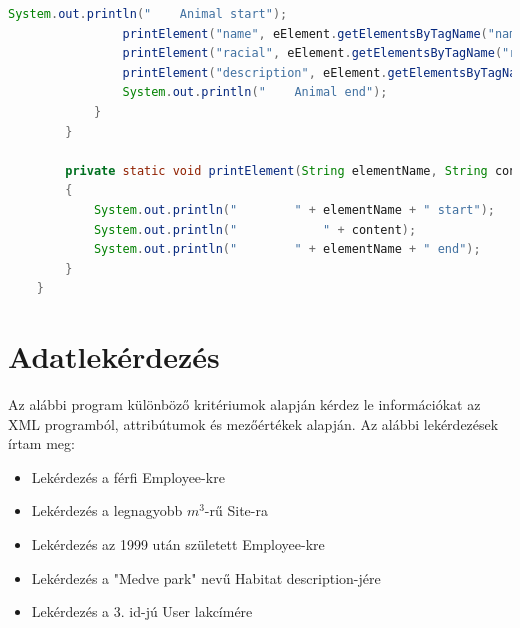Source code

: \documentclass[12pt]{report}
\begin{document}
\begin{lstlisting}[caption={DOMQModifyKLNSPG.java} olvasó program, language=Java]
				System.out.println("    Animal start");
				printElement("name", eElement.getElementsByTagName("name").item(0).getTextContent());
				printElement("racial", eElement.getElementsByTagName("racial").item(0).getTextContent());
				printElement("description", eElement.getElementsByTagName("description").item(0).getTextContent());
				System.out.println("    Animal end");
			}
		}
		
		private static void printElement(String elementName, String content)
		{
			System.out.println("        " + elementName + " start");
			System.out.println("            " + content);
			System.out.println("        " + elementName + " end");
		}
	}
\end{lstlisting}

\section{Adatlekérdezés}
\indent\indent Az alábbi program különböző kritériumok alapján kérdez le információkat az XML programból, attribútumok és mezőértékek alapján. Az alábbi lekérdezések írtam meg:
\begin{itemize}
	\item Lekérdezés a férfi Employee-kre
	\item Lekérdezés a legnagyobb $m^3$-rű Site-ra
	\item Lekérdezés az 1999 után született Employee-kre
	\item Lekérdezés a "Medve park" nevű Habitat description-jére
	\item Lekérdezés a 3. id-jú User lakcímére
\end{itemize}
\end{document}
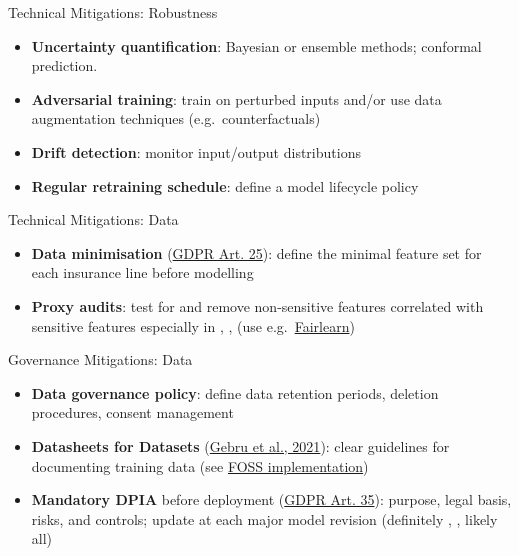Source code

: \documentclass[
  ignorenonframetext,
]{beamer}
\providecommand{\tightlist}{%
  \setlength{\itemsep}{0pt}\setlength{\parskip}{0pt}}
\begin{document}
\begin{frame}{Technical Mitigations: Robustness}
\label{technical-mitigations-robustness}
\begin{itemize}
\tightlist
\item
  \textbf{Uncertainty quantification}: Bayesian or ensemble methods;
  conformal prediction.
\item
  \textbf{Adversarial training}: train on perturbed inputs and/or use
  data augmentation techniques (e.g.~counterfactuals)
\item
  \textbf{Drift detection}: monitor input/output distributions
\item
  \textbf{Regular retraining schedule}: define a model lifecycle policy
\end{itemize}
\end{frame}

\begin{frame}{Technical Mitigations: Data}
\label{technical-mitigations-data}
\begin{itemize}
\tightlist
\item
  \textbf{Data minimisation}
  (\href{https://gdpr-info.eu/art-25-gdpr/}{GDPR Art. 25}): define the
  minimal feature set for each insurance line before modelling
\item
  \textbf{Proxy audits}: test for and remove non-sensitive features
  correlated with sensitive features especially in
  , ,  (use
  e.g.~\href{https://fairlearn.org/v0.13/user_guide/mitigation/preprocessing.html}{Fairlearn})
\end{itemize}
\end{frame}

\begin{frame}{Governance Mitigations: Data}
\label{governance-mitigations-data}
\begin{itemize}
\tightlist
\item
  \textbf{Data governance policy}: define data retention periods,
  deletion procedures, consent management
\item
  \textbf{Datasheets for Datasets}
  (\href{https://dl.acm.org/doi/10.1145/3458723}{Gebru et al., 2021}):
  clear guidelines for documenting training data (see
  \href{https://github.com/bridge2ai/data-sheets-schema}{FOSS
  implementation})
\item
  \textbf{Mandatory DPIA} before deployment
  (\href{https://gdpr-info.eu/art-35-gdpr/}{GDPR Art. 35}): purpose,
  legal basis, risks, and controls; update at each major model revision
  (definitely , , likely all)
\end{itemize}
\end{frame}
\end{document}
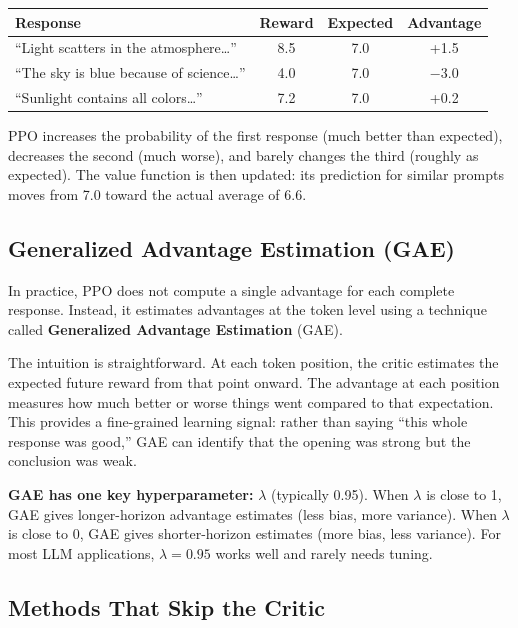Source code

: \begin{chapterenv}
\begin{infobox}
\begin{center}
\begin{tabular}{p{}ccc}
\toprule
\textbf{Response} & \textbf{Reward} & \textbf{Expected} & \textbf{Advantage} \\
\midrule
``Light scatters in the atmosphere\ldots'' & 8.5 & 7.0 & +1.5 \\
``The sky is blue because of science\ldots'' & 4.0 & 7.0 & $-3.0$ \\
``Sunlight contains all colors\ldots'' & 7.2 & 7.0 & +0.2 \\
\bottomrule
\end{tabular}
\end{center}

PPO increases the probability of the first response (much better than expected), decreases the second (much worse), and barely changes the third (roughly as expected). The value function is then updated: its prediction for similar prompts moves from 7.0 toward the actual average of 6.6.
\end{infobox}

\subsection{Generalized Advantage Estimation (GAE)}

In practice, PPO does not compute a single advantage for each complete response. Instead, it estimates advantages at the token level using a technique called \textbf{Generalized Advantage Estimation} (GAE).

The intuition is straightforward. At each token position, the critic estimates the expected future reward from that point onward. The advantage at each position measures how much better or worse things went compared to that expectation. This provides a fine-grained learning signal: rather than saying ``this whole response was good,'' GAE can identify that the opening was strong but the conclusion was weak.

\begin{tipbox}
\textbf{GAE has one key hyperparameter:} $\lambda$ (typically 0.95). When $\lambda$ is close to 1, GAE gives longer-horizon advantage estimates (less bias, more variance). When $\lambda$ is close to 0, GAE gives shorter-horizon estimates (more bias, less variance). For most LLM applications, $\lambda = 0.95$ works well and rarely needs tuning.
\end{tipbox}

\subsection{Methods That Skip the Critic}


\end{chapterenv}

────────────────

ASSIGNMENT
Would you please output the listing above exactly, leaving out the pictures?

OUTPUT OF THE EXERCISE
Source code

: \documentclass[12pt]{report}
\begin{document}
\begin{lstlisting}[caption={DOMQModifyKLNSPG.java} olvasó program, language=Java]
				System.out.println("    Animal start");
				printElement("name", eElement.getElementsByTagName("name").item(0).getTextContent());
				printElement("racial", eElement.getElementsByTagName("racial").item(0).getTextContent());
				printElement("description", eElement.getElementsByTagName("description").item(0).getTextContent());
				System.out.println("    Animal end");
			}
		}
		
		private static void printElement(String elementName, String content)
		{
			System.out.println("        " + elementName + " start");
			System.out.println("            " + content);
			System.out.println("        " + elementName + " end");
		}
	}
\end{lstlisting}

\section{Adatlekérdezés}
\indent\indent Az alábbi program különböző kritériumok alapján kérdez le információkat az XML programból, attribútumok és mezőértékek alapján. Az alábbi lekérdezések írtam meg:
\begin{itemize}
	\item Lekérdezés a férfi Employee-kre
	\item Lekérdezés a legnagyobb $m^3$-rű Site-ra
	\item Lekérdezés az 1999 után született Employee-kre
	\item Lekérdezés a "Medve park" nevű Habitat description-jére
	\item Lekérdezés a 3. id-jú User lakcímére
\end{itemize}
\end{document}
Source code

: \documentclass[
  ignorenonframetext,
]{beamer}
\providecommand{\tightlist}{%
  \setlength{\itemsep}{0pt}\setlength{\parskip}{0pt}}
\begin{document}
\begin{frame}{Technical Mitigations: Robustness}
\label{technical-mitigations-robustness}
\begin{itemize}
\tightlist
\item
  \textbf{Uncertainty quantification}: Bayesian or ensemble methods;
  conformal prediction.
\item
  \textbf{Adversarial training}: train on perturbed inputs and/or use
  data augmentation techniques (e.g.~counterfactuals)
\item
  \textbf{Drift detection}: monitor input/output distributions
\item
  \textbf{Regular retraining schedule}: define a model lifecycle policy
\end{itemize}
\end{frame}

\begin{frame}{Technical Mitigations: Data}
\label{technical-mitigations-data}
\begin{itemize}
\tightlist
\item
  \textbf{Data minimisation}
  (\href{https://gdpr-info.eu/art-25-gdpr/}{GDPR Art. 25}): define the
  minimal feature set for each insurance line before modelling
\item
  \textbf{Proxy audits}: test for and remove non-sensitive features
  correlated with sensitive features especially in
  , ,  (use
  e.g.~\href{https://fairlearn.org/v0.13/user_guide/mitigation/preprocessing.html}{Fairlearn})
\end{itemize}
\end{frame}

\begin{frame}{Governance Mitigations: Data}
\label{governance-mitigations-data}
\begin{itemize}
\tightlist
\item
  \textbf{Data governance policy}: define data retention periods,
  deletion procedures, consent management
\item
  \textbf{Datasheets for Datasets}
  (\href{https://dl.acm.org/doi/10.1145/3458723}{Gebru et al., 2021}):
  clear guidelines for documenting training data (see
  \href{https://github.com/bridge2ai/data-sheets-schema}{FOSS
  implementation})
\item
  \textbf{Mandatory DPIA} before deployment
  (\href{https://gdpr-info.eu/art-35-gdpr/}{GDPR Art. 35}): purpose,
  legal basis, risks, and controls; update at each major model revision
  (definitely , , likely all)
\end{itemize}
\end{frame}
\end{document}
Source code

: \begin{chapterenv}
\begin{infobox}
\begin{center}
\begin{tabular}{p{}ccc}
\toprule
\textbf{Response} & \textbf{Reward} & \textbf{Expected} & \textbf{Advantage} \\
\midrule
``Light scatters in the atmosphere\ldots'' & 8.5 & 7.0 & +1.5 \\
``The sky is blue because of science\ldots'' & 4.0 & 7.0 & $-3.0$ \\
``Sunlight contains all colors\ldots'' & 7.2 & 7.0 & +0.2 \\
\bottomrule
\end{tabular}
\end{center}

PPO increases the probability of the first response (much better than expected), decreases the second (much worse), and barely changes the third (roughly as expected). The value function is then updated: its prediction for similar prompts moves from 7.0 toward the actual average of 6.6.
\end{infobox}

\subsection{Generalized Advantage Estimation (GAE)}

In practice, PPO does not compute a single advantage for each complete response. Instead, it estimates advantages at the token level using a technique called \textbf{Generalized Advantage Estimation} (GAE).

The intuition is straightforward. At each token position, the critic estimates the expected future reward from that point onward. The advantage at each position measures how much better or worse things went compared to that expectation. This provides a fine-grained learning signal: rather than saying ``this whole response was good,'' GAE can identify that the opening was strong but the conclusion was weak.

\begin{tipbox}
\textbf{GAE has one key hyperparameter:} $\lambda$ (typically 0.95). When $\lambda$ is close to 1, GAE gives longer-horizon advantage estimates (less bias, more variance). When $\lambda$ is close to 0, GAE gives shorter-horizon estimates (more bias, less variance). For most LLM applications, $\lambda = 0.95$ works well and rarely needs tuning.
\end{tipbox}

\subsection{Methods That Skip the Critic}


\end{chapterenv}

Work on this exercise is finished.